Representational CPS and TAL

Mon, 7 Aug 2000 13:02:22 -0400 (EDT)

Last week, Steve and I talked with Neal Glew about the possibility of
carrying types in MLton beyond the CPS IL.  Doing so would have a
number of benefits, including the potential to output Typed Assembly
Language (TAL).  Here are some notes from that discussion.

The first step appears to be the creation of a Representational-CPS
(RCPS) IL.  The RCPS IL would make representation of datatypes
explicit, much as they are in the current Machine-IL.  However,
calling-conventions and stack-layout could still be left abstract.

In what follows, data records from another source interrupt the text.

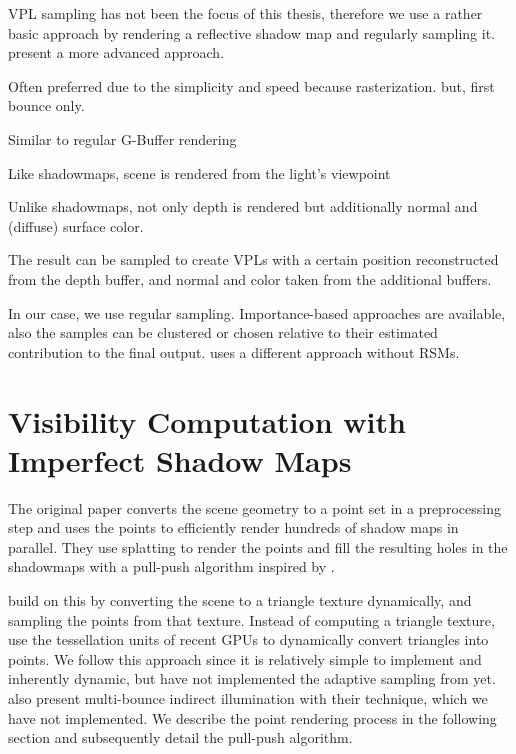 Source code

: VPL sampling has not been the focus of this thesis, therefore we use a rather basic approach by rendering a  reflective shadow map \parencite{Dachsbacher:2005:RSM} and regularly sampling it. \citet{hedman2016sequential} present a more advanced approach.

\begin{outline}
\1 Often preferred due to the simplicity and speed because rasterization. but, first bounce only.

\1 Similar to regular G-Buffer rendering

\1 Like shadowmaps, scene is rendered from the light's viewpoint

\1 Unlike shadowmaps, not only depth is rendered but additionally normal and (diffuse) surface color.

\1 The result can be sampled to create VPLs with a certain position reconstructed from the depth buffer, and normal and color taken from the additional buffers.

\1 In our case, we use regular sampling. Importance-based approaches are available, also the samples can be clustered \cite{} or chosen relative to their estimated contribution to the final output. \citet{hedman2016sequential} uses a different approach without RSMs.

\end{outline}

\section{Visibility Computation with Imperfect Shadow Maps}
\label{sec:ISM}


The original paper \citep{ritschel2008ism} converts the scene geometry to a point set in a preprocessing step and uses the points to efficiently render hundreds of shadow maps in parallel. They use splatting to render the points and fill the resulting holes in the shadowmaps with a pull-push algorithm inspired by \citep{Marroquim:2007:reconstruction}.

\citet{ritschel2011ismsViewAdaptive} build on \citet{laine2007incremental} this by converting the scene to a triangle texture dynamically, and sampling the points from that texture. Instead of computing a triangle texture, \citet{barak2013temporally} use the tessellation units of recent GPUs to dynamically convert triangles into points.
We follow this approach since it is relatively simple to implement and inherently dynamic, but have not implemented the adaptive sampling from \citet{ritschel2011ismsViewAdaptive} yet.
\citep{ritschel2008ism} also present multi-bounce indirect illumination with their technique, which we have not implemented.
We describe the point rendering process in the following section and subsequently detail the pull-push algorithm.

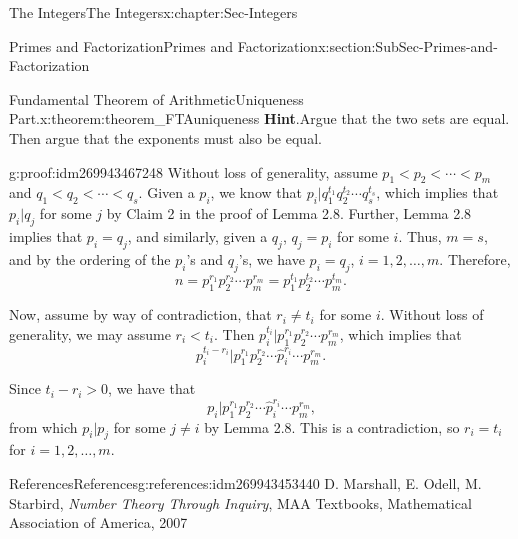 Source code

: \documentclass[oneside,10pt,]{book}
\numberwithin{equation}{section}
\newcommand{\lt}{<}
\begin{document}
\begin{chapterptx}{The Integers}{}{The Integers}{}{}{x:chapter:Sec-Integers}
\begin{sectionptx}{Primes and Factorization}{}{Primes and Factorization}{}{}{x:section:SubSec-Primes-and-Factorization}
\begin{theorem}{Fundamental Theorem of Arithmetic\textendash{}Uniqueness Part.}{}{x:theorem:theorem_FTAuniqueness}
\textbf{Hint}.\quad{}Argue that the two sets are equal. Then argue that the exponents must also be equal.%
\end{theorem}
\begin{proofptx}{}{g:proof:idm269943467248}
Without loss of generality, assume \(p_1 \lt  p_2 \lt  \cdots \lt  p_m\) and \(q_1 \lt  q_2 \lt  \cdots \lt  q_s\). Given a \(p_i\), we know that \(p_i | q_1^{t_1} q_2^{t_2} \cdots q_s^{t_s}\), which implies that \(p_i | q_j\) for some \(j\) by Claim 2 in the proof of Lemma 2.8. Further, Lemma 2.8 implies that \(p_i = q_j\), and similarly, given a \(q_j\), \(q_j = p_i\) for some \(i\). Thus, \(m =s\), and by the ordering of the \(p_i\)'s and \(q_j\)'s, we have \(p_i = q_j\), \(i = 1, 2, \ldots, m\). Therefore,%
\begin{equation*}
n = p_1^{r_1} p_2^{r_2} \cdots p_m^{r_m} = p_1^{t_1} p_2^{t_2} \cdots p_m^{t_m}\text{.}
\end{equation*}
%
\par
Now, assume by way of contradiction, that \(r_i \ne t_i\) for some \(i\). Without loss of generality, we may assume \(r_i \lt  t_i\). Then \(p_i^{t_i} | p_1^{r_1} p_2^{r_2} \cdots p_m^{r_m}\), which implies that%
\begin{equation*}
p_i^{t_i - r_i} | p_1^{r_1} p_2^{r_2} \cdots \hat{p}_i^{r_i} \cdots p_m^{r_m}\text{.}
\end{equation*}
%
\par
Since \(t_i - r_i > 0\), we have that%
\begin{equation*}
p_i  | p_1^{r_1} p_2^{r_2} \cdots \hat{p}_i^{r_i} \cdots p_m^{r_m}\text{,}
\end{equation*}
from which \(p_i | p_j\) for some \(j\ne i\) by Lemma 2.8. This is a contradiction, so \(r_i = t_i\) for \(i = 1, 2, \ldots, m\).%
\end{proofptx}
%
%
\typeout{************************************************}
\typeout{************************************************}
%
\begin{references-subsection-numberless}{References}{}{References}{}{}{g:references:idm269943453440}
D. Marshall, E. Odell, M. Starbird, \emph{Number Theory Through Inquiry}, MAA Textbooks, Mathematical Association of America, 2007\end{references-subsection-numberless}
\end{sectionptx}
%
%
\typeout{************************************************}
\typeout{************************************************}

\end{chapterptx}
\end{document}
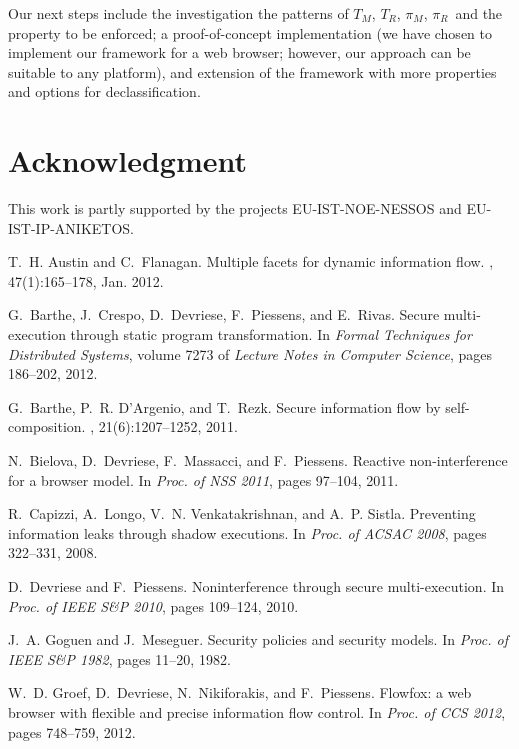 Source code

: \documentclass[10pt,a4paper,oneside]{article}
\def\ProgM{\ensuremath{\Prog_{M}}}
\def\ProgR{\ensuremath{\Prog_{R}}}
\def\TAV{\ensuremath{T_{M}}}
\def\TPV{\ensuremath{T_{R}}}
\def\Prog{\ensuremath{\pi}}
\begin{document}
Our next steps include the investigation the patterns of \TAV, \TPV, \ProgM, \ProgR\ and the property to be enforced; a proof-of-concept implementation (we have chosen to implement our framework for a web browser; however, our approach can be suitable to any platform), and extension of the framework with more properties and options for declassification.

\section*{Acknowledgment}
This work is partly supported by the projects EU-IST-NOE-NESSOS and EU-IST-IP-ANIKETOS.


\newpage
\begin{thebibliography}{10}

T.~H. Austin and C.~Flanagan.
\newblock Multiple facets for dynamic information flow.
, 47(1):165--178, Jan. 2012.

G.~Barthe, J.~Crespo, D.~Devriese, F.~Piessens, and E.~Rivas.
\newblock Secure multi-execution through static program transformation.
\newblock In {\em Formal Techniques for Distributed Systems}, volume 7273 of
  {\em Lecture Notes in Computer Science}, pages 186--202, 2012.

G.~Barthe, P.~R. D'Argenio, and T.~Rezk.
\newblock Secure information flow by self-composition.
, 21(6):1207--1252,
  2011.

N.~Bielova, D.~Devriese, F.~Massacci, and F.~Piessens.
\newblock Reactive non-interference for a browser model.
\newblock In {\em Proc. of NSS 2011}, pages 97--104, 2011.

R.~Capizzi, A.~Longo, V.~N. Venkatakrishnan, and A.~P. Sistla.
\newblock Preventing information leaks through shadow executions.
\newblock In {\em Proc. of ACSAC 2008}, pages 322--331, 2008.

D.~Devriese and F.~Piessens.
\newblock Noninterference through secure multi-execution.
\newblock In {\em Proc. of IEEE S\&P 2010}, pages 109--124, 2010.

J.~A. Goguen and J.~Meseguer.
\newblock Security policies and security models.
\newblock In {\em Proc. of IEEE S\&P 1982}, pages 11--20, 1982.

W.~D. Groef, D.~Devriese, N.~Nikiforakis, and F.~Piessens.
\newblock Flowfox: a web browser with flexible and precise information flow
  control.
\newblock In {\em Proc. of CCS 2012}, pages 748--759, 2012.


\end{thebibliography}
\end{document}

Looking at the big picture, two main issues seem to stand out.  First,
dealing with arrays may be problematic.  The issue is related to the
fact that the basis-library is written in such a way that
array-allocation and array initialization can potentially be separated
by a limit-check (and probably are, when the initialization is a
loop).  This requires the primitive array-allocation to initialize the
elements of an array of pointers with a non-zero mod 4 value.
Clearly, this is inconsistent with array-allocation of an array of a
type without small-integer variants.  The initial conclusion was that
array-allocation will need to be a primitive operation (at the TAL
level and at the RCPS level).

Second, interfacing with the existing GC may also be problematic.  We
discussed looking into other GC's (e.g., Fred Smith's mostly-copying
GC), which could make use of having explicit types at lower levels of
the compiler.  In addition, it might be possible to do compile-time
generation of a GC, again making use of explicit types at the lower
levels.

Interfacing with the remainder of the run-time system does not appear
to have any serious issues.

A first pass at writing down a type system for RCPS yielded the following:

(* Kinds *)
K ::= T  (* type *) 
    | M  (* memory *)

(* Memory access *)
p ::= r  (* read only *)
    | w  (* write only *)
    | rw (* read and write *)

(* Types for datatype representations *)
tau ::= int | ... : T 
      (* primitive types *)
      | t : T         
      (* datatypes *)
      | ^[i_1,...,i_n][tau : M] : T
      (* "pointer type"
       * value is either an integer in [i_1,...,i_n] 
       *  or a pointer to tau
       *)
      | *(tau_1 : M,...,tau_n : M) : M
      (* "product type"
       * value is a tuple of values of types tau_1,...,tau_n
       *)
      | +[(i_1, tau_1 : M),...,(i_n, tau_n : M)] : M
      (* "sum type"
       * value is an integer tag followed by carried value
       *)
      | (tau : T)p : M
      (* cast tau as a read/write-able memory location *)
      | array(tau : M) : M
      (* primitive array of type tau *)

This system appears to capture all of the representations in the
current system (and is a little more general).  The translation from
CPS-types to RCPS-types goes along the following lines:

T{} : CPS-types (phi) -> RCPS-types (tau)

T{int} = int
T{t}   = t
T{phi_1 x ... x phi_n} = ^[][*[(T{phi_1})r,...,(T{phi_n})r]]
T{phi array} = array((T{phi})rw)
T{phi vector} = array((T{phi})r)
T{phi ref} = ^[]*[(T{phi})rw]

Sum types would arise in the translation of the CPS switch transfer.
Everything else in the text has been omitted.